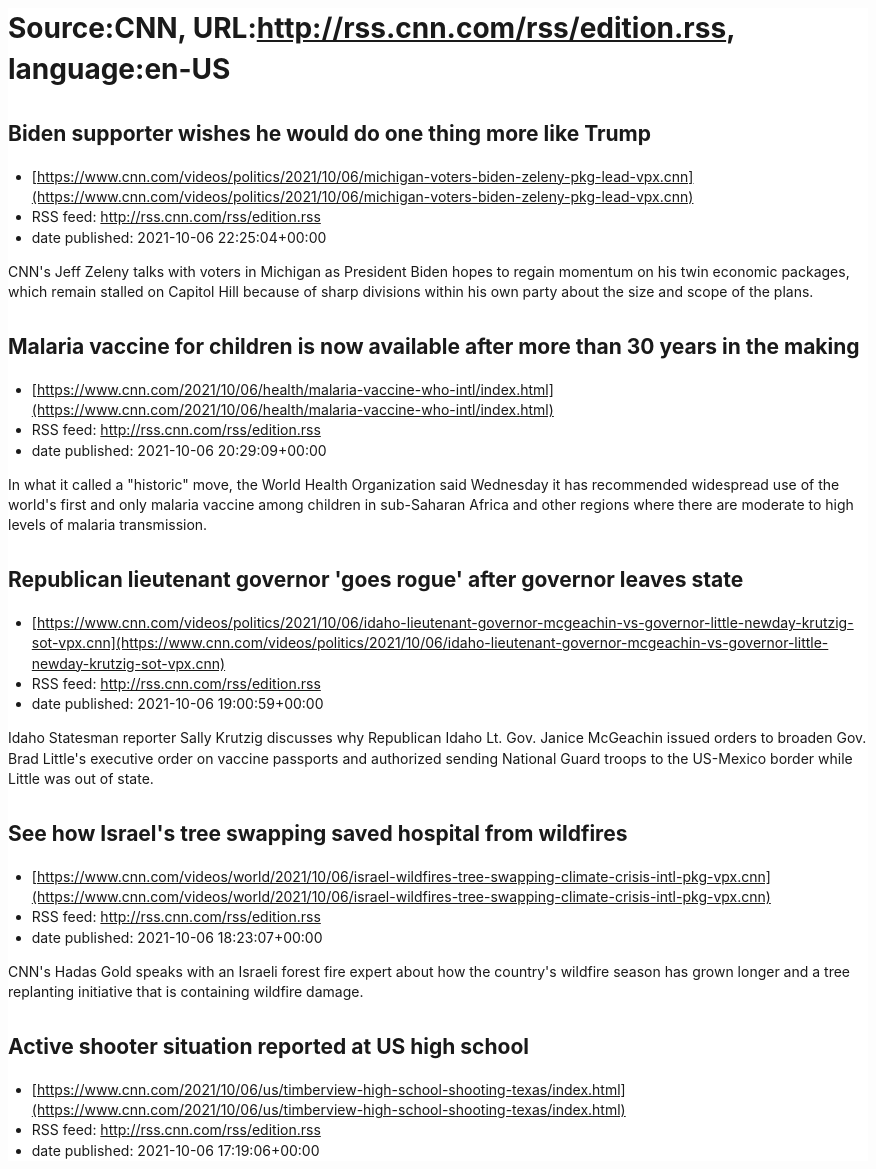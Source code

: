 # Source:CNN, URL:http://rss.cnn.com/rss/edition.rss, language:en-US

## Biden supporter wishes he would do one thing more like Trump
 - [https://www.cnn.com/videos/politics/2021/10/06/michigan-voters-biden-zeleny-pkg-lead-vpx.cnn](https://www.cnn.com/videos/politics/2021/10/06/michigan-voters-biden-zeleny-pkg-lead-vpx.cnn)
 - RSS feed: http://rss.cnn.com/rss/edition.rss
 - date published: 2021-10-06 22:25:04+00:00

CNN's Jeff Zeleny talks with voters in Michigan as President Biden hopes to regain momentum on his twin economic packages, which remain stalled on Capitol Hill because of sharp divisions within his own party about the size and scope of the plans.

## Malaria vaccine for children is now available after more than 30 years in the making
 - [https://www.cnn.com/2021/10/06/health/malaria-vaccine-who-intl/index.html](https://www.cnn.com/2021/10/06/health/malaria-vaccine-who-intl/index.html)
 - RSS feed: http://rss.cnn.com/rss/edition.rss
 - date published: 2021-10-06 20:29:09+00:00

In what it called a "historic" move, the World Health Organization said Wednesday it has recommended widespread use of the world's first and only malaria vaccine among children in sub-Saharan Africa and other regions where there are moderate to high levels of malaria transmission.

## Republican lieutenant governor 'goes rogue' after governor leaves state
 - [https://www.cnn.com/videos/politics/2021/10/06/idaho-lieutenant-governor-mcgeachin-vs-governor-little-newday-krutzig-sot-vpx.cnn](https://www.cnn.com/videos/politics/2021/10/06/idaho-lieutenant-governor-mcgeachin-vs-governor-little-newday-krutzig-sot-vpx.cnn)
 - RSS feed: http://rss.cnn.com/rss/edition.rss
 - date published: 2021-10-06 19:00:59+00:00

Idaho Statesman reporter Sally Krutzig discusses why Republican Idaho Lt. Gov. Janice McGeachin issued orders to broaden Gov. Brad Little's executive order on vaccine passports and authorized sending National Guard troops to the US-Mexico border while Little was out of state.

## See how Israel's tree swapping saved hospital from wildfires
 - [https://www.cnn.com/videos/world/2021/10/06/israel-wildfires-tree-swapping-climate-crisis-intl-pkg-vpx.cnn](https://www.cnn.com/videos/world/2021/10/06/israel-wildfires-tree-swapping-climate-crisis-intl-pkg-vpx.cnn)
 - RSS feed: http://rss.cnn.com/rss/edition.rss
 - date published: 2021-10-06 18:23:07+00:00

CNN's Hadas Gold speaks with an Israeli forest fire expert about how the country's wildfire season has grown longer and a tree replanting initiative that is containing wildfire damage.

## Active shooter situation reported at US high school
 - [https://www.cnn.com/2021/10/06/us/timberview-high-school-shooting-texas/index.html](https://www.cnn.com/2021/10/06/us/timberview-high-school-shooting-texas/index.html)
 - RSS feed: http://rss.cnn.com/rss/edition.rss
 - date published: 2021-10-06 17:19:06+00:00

____

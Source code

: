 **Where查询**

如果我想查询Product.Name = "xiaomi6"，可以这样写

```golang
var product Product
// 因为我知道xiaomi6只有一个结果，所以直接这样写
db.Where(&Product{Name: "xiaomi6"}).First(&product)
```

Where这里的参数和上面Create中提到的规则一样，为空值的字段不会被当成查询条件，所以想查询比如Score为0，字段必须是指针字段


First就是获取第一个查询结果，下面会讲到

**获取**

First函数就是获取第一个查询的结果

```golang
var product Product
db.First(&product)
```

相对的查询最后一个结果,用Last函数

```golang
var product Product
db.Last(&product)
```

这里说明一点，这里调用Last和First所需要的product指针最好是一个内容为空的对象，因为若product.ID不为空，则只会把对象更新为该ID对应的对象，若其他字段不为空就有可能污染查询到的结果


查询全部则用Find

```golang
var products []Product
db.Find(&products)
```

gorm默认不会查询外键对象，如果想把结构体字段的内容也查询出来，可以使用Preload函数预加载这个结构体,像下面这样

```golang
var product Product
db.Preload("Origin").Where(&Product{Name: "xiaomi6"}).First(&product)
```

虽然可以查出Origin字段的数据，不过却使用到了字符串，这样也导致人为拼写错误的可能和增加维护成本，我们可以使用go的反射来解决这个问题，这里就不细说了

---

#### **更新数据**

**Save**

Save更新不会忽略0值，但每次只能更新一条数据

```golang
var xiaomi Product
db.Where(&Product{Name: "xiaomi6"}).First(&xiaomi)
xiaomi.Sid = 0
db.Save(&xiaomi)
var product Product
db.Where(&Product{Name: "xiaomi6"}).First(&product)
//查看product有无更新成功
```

____

▸ What you are asked to do: Give the number of lines in the records above that contain the word "index". Reply with that number alone.

▸ Answer to this problem: 2